Copy out all of the data word for word. Omit every picture.

DATASET RECORDS START

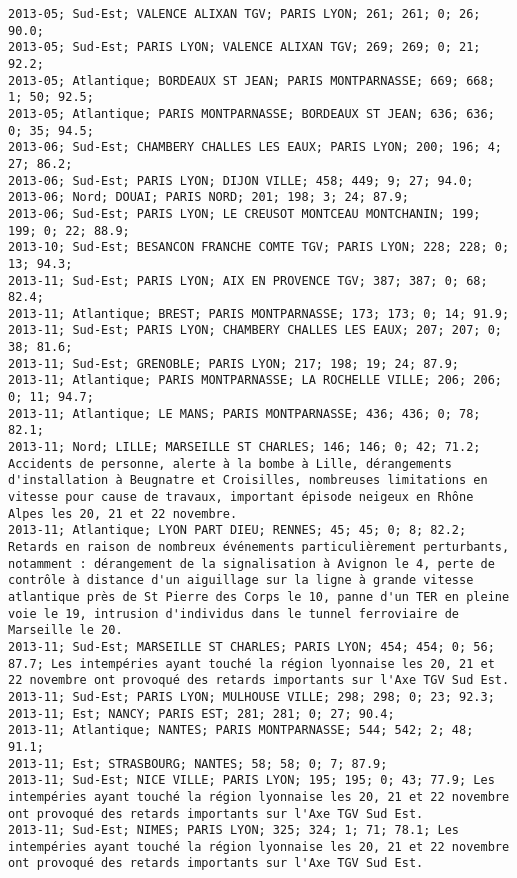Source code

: \documentclass{article}
\begin{document}
\begin{Verbatim}[commandchars=\\\{\}]
2013-05; Sud-Est; VALENCE ALIXAN TGV; PARIS LYON; 261; 261; 0; 26; 90.0; 
2013-05; Sud-Est; PARIS LYON; VALENCE ALIXAN TGV; 269; 269; 0; 21; 92.2; 
2013-05; Atlantique; BORDEAUX ST JEAN; PARIS MONTPARNASSE; 669; 668; 1; 50; 92.5; 
2013-05; Atlantique; PARIS MONTPARNASSE; BORDEAUX ST JEAN; 636; 636; 0; 35; 94.5; 
2013-06; Sud-Est; CHAMBERY CHALLES LES EAUX; PARIS LYON; 200; 196; 4; 27; 86.2; 
2013-06; Sud-Est; PARIS LYON; DIJON VILLE; 458; 449; 9; 27; 94.0; 
2013-06; Nord; DOUAI; PARIS NORD; 201; 198; 3; 24; 87.9; 
2013-06; Sud-Est; PARIS LYON; LE CREUSOT MONTCEAU MONTCHANIN; 199; 199; 0; 22; 88.9; 
2013-10; Sud-Est; BESANCON FRANCHE COMTE TGV; PARIS LYON; 228; 228; 0; 13; 94.3; 
2013-11; Sud-Est; PARIS LYON; AIX EN PROVENCE TGV; 387; 387; 0; 68; 82.4; 
2013-11; Atlantique; BREST; PARIS MONTPARNASSE; 173; 173; 0; 14; 91.9; 
2013-11; Sud-Est; PARIS LYON; CHAMBERY CHALLES LES EAUX; 207; 207; 0; 38; 81.6; 
2013-11; Sud-Est; GRENOBLE; PARIS LYON; 217; 198; 19; 24; 87.9; 
2013-11; Atlantique; PARIS MONTPARNASSE; LA ROCHELLE VILLE; 206; 206; 0; 11; 94.7; 
2013-11; Atlantique; LE MANS; PARIS MONTPARNASSE; 436; 436; 0; 78; 82.1; 
2013-11; Nord; LILLE; MARSEILLE ST CHARLES; 146; 146; 0; 42; 71.2; Accidents de personne, alerte à la bombe à Lille, dérangements d'installation à Beugnatre et Croisilles, nombreuses limitations en vitesse pour cause de travaux, important épisode neigeux en Rhône Alpes les 20, 21 et 22 novembre.
2013-11; Atlantique; LYON PART DIEU; RENNES; 45; 45; 0; 8; 82.2; Retards en raison de nombreux événements particulièrement perturbants, notamment : dérangement de la signalisation à Avignon le 4, perte de contrôle à distance d'un aiguillage sur la ligne à grande vitesse atlantique près de St Pierre des Corps le 10, panne d'un TER en pleine voie le 19, intrusion d'individus dans le tunnel ferroviaire de Marseille le 20.
2013-11; Sud-Est; MARSEILLE ST CHARLES; PARIS LYON; 454; 454; 0; 56; 87.7; Les intempéries ayant touché la région lyonnaise les 20, 21 et 22 novembre ont provoqué des retards importants sur l'Axe TGV Sud Est.
2013-11; Sud-Est; PARIS LYON; MULHOUSE VILLE; 298; 298; 0; 23; 92.3; 
2013-11; Est; NANCY; PARIS EST; 281; 281; 0; 27; 90.4; 
2013-11; Atlantique; NANTES; PARIS MONTPARNASSE; 544; 542; 2; 48; 91.1; 
2013-11; Est; STRASBOURG; NANTES; 58; 58; 0; 7; 87.9; 
2013-11; Sud-Est; NICE VILLE; PARIS LYON; 195; 195; 0; 43; 77.9; Les intempéries ayant touché la région lyonnaise les 20, 21 et 22 novembre ont provoqué des retards importants sur l'Axe TGV Sud Est.
2013-11; Sud-Est; NIMES; PARIS LYON; 325; 324; 1; 71; 78.1; Les intempéries ayant touché la région lyonnaise les 20, 21 et 22 novembre ont provoqué des retards importants sur l'Axe TGV Sud Est.

\end{Verbatim}
\end{document}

DATASET RECORDS END

**EXERCISE RESULT**
Source code

: \documentclass{article}
\begin{document}
\begin{Verbatim}[commandchars=\\\{\}]
2013-05; Sud-Est; VALENCE ALIXAN TGV; PARIS LYON; 261; 261; 0; 26; 90.0; 
2013-05; Sud-Est; PARIS LYON; VALENCE ALIXAN TGV; 269; 269; 0; 21; 92.2; 
2013-05; Atlantique; BORDEAUX ST JEAN; PARIS MONTPARNASSE; 669; 668; 1; 50; 92.5; 
2013-05; Atlantique; PARIS MONTPARNASSE; BORDEAUX ST JEAN; 636; 636; 0; 35; 94.5; 
2013-06; Sud-Est; CHAMBERY CHALLES LES EAUX; PARIS LYON; 200; 196; 4; 27; 86.2; 
2013-06; Sud-Est; PARIS LYON; DIJON VILLE; 458; 449; 9; 27; 94.0; 
2013-06; Nord; DOUAI; PARIS NORD; 201; 198; 3; 24; 87.9; 
2013-06; Sud-Est; PARIS LYON; LE CREUSOT MONTCEAU MONTCHANIN; 199; 199; 0; 22; 88.9; 
2013-10; Sud-Est; BESANCON FRANCHE COMTE TGV; PARIS LYON; 228; 228; 0; 13; 94.3; 
2013-11; Sud-Est; PARIS LYON; AIX EN PROVENCE TGV; 387; 387; 0; 68; 82.4; 
2013-11; Atlantique; BREST; PARIS MONTPARNASSE; 173; 173; 0; 14; 91.9; 
2013-11; Sud-Est; PARIS LYON; CHAMBERY CHALLES LES EAUX; 207; 207; 0; 38; 81.6; 
2013-11; Sud-Est; GRENOBLE; PARIS LYON; 217; 198; 19; 24; 87.9; 
2013-11; Atlantique; PARIS MONTPARNASSE; LA ROCHELLE VILLE; 206; 206; 0; 11; 94.7; 
2013-11; Atlantique; LE MANS; PARIS MONTPARNASSE; 436; 436; 0; 78; 82.1; 
2013-11; Nord; LILLE; MARSEILLE ST CHARLES; 146; 146; 0; 42; 71.2; Accidents de personne, alerte à la bombe à Lille, dérangements d'installation à Beugnatre et Croisilles, nombreuses limitations en vitesse pour cause de travaux, important épisode neigeux en Rhône Alpes les 20, 21 et 22 novembre.
2013-11; Atlantique; LYON PART DIEU; RENNES; 45; 45; 0; 8; 82.2; Retards en raison de nombreux événements particulièrement perturbants, notamment : dérangement de la signalisation à Avignon le 4, perte de contrôle à distance d'un aiguillage sur la ligne à grande vitesse atlantique près de St Pierre des Corps le 10, panne d'un TER en pleine voie le 19, intrusion d'individus dans le tunnel ferroviaire de Marseille le 20.
2013-11; Sud-Est; MARSEILLE ST CHARLES; PARIS LYON; 454; 454; 0; 56; 87.7; Les intempéries ayant touché la région lyonnaise les 20, 21 et 22 novembre ont provoqué des retards importants sur l'Axe TGV Sud Est.
2013-11; Sud-Est; PARIS LYON; MULHOUSE VILLE; 298; 298; 0; 23; 92.3; 
2013-11; Est; NANCY; PARIS EST; 281; 281; 0; 27; 90.4; 
2013-11; Atlantique; NANTES; PARIS MONTPARNASSE; 544; 542; 2; 48; 91.1; 
2013-11; Est; STRASBOURG; NANTES; 58; 58; 0; 7; 87.9; 
2013-11; Sud-Est; NICE VILLE; PARIS LYON; 195; 195; 0; 43; 77.9; Les intempéries ayant touché la région lyonnaise les 20, 21 et 22 novembre ont provoqué des retards importants sur l'Axe TGV Sud Est.
2013-11; Sud-Est; NIMES; PARIS LYON; 325; 324; 1; 71; 78.1; Les intempéries ayant touché la région lyonnaise les 20, 21 et 22 novembre ont provoqué des retards importants sur l'Axe TGV Sud Est.

\end{Verbatim}
\end{document}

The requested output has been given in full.